A bow is an ‘X,’ is a cross-stitch, is a signature.
A curtain is a cloak, is a blouse, is a veil.
My practice is a form of way-finding, mapping, and place-making, noting a street giveaway now broken and left for trash, a popular contemporary lace curtain fabric spotted again, or a dropped braid of hay as a synchronistic sign along the way.
A window serves as a threshold between exterior and interior, visible and invisible, public and private, known and unknown. I cut images piercing the barrier, peeling back the membrane from one realm to another, making the image three-dimensional. Photographs toggle between 2-D and 3-D by humble means in the age of CG and virtual reality. I am interested in transgressing the printed image itself and the frame within the frame.
The hand-stitched and drawn patterns come from folk embroidery and printed textiles collected while working with traditional embroiderers in Eastern and Southern Europe and researching textiles in The Netherlands. A poppy from a Ukrainian scarf, a 1700s lace collar, the zigzag line of a pleated apron, and the sweeping fringe in a Coromandel Coast chintz imported by The Dutch East India Company create a conversation, map a new path, and reveal an image within the image. With these references I explore parallels between window dressing and dressing the body.
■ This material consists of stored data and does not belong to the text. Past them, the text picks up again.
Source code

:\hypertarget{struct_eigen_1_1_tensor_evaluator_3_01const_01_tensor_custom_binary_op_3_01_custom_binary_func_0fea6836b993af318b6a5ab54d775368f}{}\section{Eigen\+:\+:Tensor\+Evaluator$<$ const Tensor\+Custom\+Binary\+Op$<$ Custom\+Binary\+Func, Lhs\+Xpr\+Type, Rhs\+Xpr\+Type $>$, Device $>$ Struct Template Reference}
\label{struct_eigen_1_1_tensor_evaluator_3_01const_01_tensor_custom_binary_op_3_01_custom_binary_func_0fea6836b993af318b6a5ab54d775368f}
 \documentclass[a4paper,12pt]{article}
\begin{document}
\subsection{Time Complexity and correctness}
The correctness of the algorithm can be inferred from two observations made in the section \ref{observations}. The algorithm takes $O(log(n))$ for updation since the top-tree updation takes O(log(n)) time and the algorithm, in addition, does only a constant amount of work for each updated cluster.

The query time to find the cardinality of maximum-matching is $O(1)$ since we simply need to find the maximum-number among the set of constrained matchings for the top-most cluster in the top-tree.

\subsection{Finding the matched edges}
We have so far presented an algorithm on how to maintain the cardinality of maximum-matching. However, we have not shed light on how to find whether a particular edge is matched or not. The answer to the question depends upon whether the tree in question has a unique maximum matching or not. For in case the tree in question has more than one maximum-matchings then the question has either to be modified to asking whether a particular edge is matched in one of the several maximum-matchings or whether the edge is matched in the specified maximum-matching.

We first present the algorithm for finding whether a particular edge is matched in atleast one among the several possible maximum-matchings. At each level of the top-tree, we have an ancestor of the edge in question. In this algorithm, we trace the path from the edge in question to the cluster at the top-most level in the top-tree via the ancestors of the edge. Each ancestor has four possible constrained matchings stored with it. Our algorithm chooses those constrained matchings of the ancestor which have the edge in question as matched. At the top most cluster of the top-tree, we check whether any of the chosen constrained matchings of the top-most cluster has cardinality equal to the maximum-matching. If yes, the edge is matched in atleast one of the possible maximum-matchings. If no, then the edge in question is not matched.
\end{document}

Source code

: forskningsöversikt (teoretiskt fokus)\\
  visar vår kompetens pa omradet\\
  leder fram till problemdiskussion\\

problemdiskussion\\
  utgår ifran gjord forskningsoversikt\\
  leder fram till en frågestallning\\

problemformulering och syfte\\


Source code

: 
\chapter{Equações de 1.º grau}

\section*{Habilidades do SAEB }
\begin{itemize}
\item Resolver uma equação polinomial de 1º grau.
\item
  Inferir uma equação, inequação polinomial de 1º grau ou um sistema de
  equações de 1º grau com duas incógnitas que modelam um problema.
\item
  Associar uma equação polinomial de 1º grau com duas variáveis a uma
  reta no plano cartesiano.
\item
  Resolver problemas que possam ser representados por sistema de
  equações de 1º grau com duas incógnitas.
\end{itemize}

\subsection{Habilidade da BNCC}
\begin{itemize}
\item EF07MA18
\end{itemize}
The flat plane of the sidewalk also becomes a wall, similar to the windows. When I look down at the ground I feel the same desire to peer around the curtain, under the bricks, reminded of the bits of broken ceramics, glass, coins, jewelry, and more recently plastic, preserved through the years by the swamp on which Amsterdam was built. The street, a patchwork of bricks and cement tiles, becomes a boundary to another space and time.
General Statement
A few years ago while traveling in The Netherlands, someone asked me, “Why do you like old things?”
I am drawn to handmade objects with a history, and textiles in particular, for the intimate roles they play in our lives, as markers of identity and the passage of time. We wear fabric on the body and pull it open and closed each day in the window. We give it shape and living with it shapes us. In the age of globalization, fast fashion, over-production, and information-saturation I want to honor, preserve, and elaborate upon the disappearing tradition of embroidery, the slow, meditative practice of handwork, and folk traditions. In a dialectical exploration, I use traditional and synthetic sewing materials to create a conversation between the public and private, hidden and revealed, remembered and forgotten, rural and urban, historical and contemporary.
In my embroidered works, I distill patterns to their contours: outlines of memory, heritage, identity, and culture. I am interested in junctions– where cultures, symbols, forms, and past and present meet– and the aesthetics of the everyday. My imagery draws from decorative art traditions and cultural emblems of Hungary, Romania, and Ukraine where I have worked with embroiderers, as well as a personal vocabulary from my life in The Netherlands.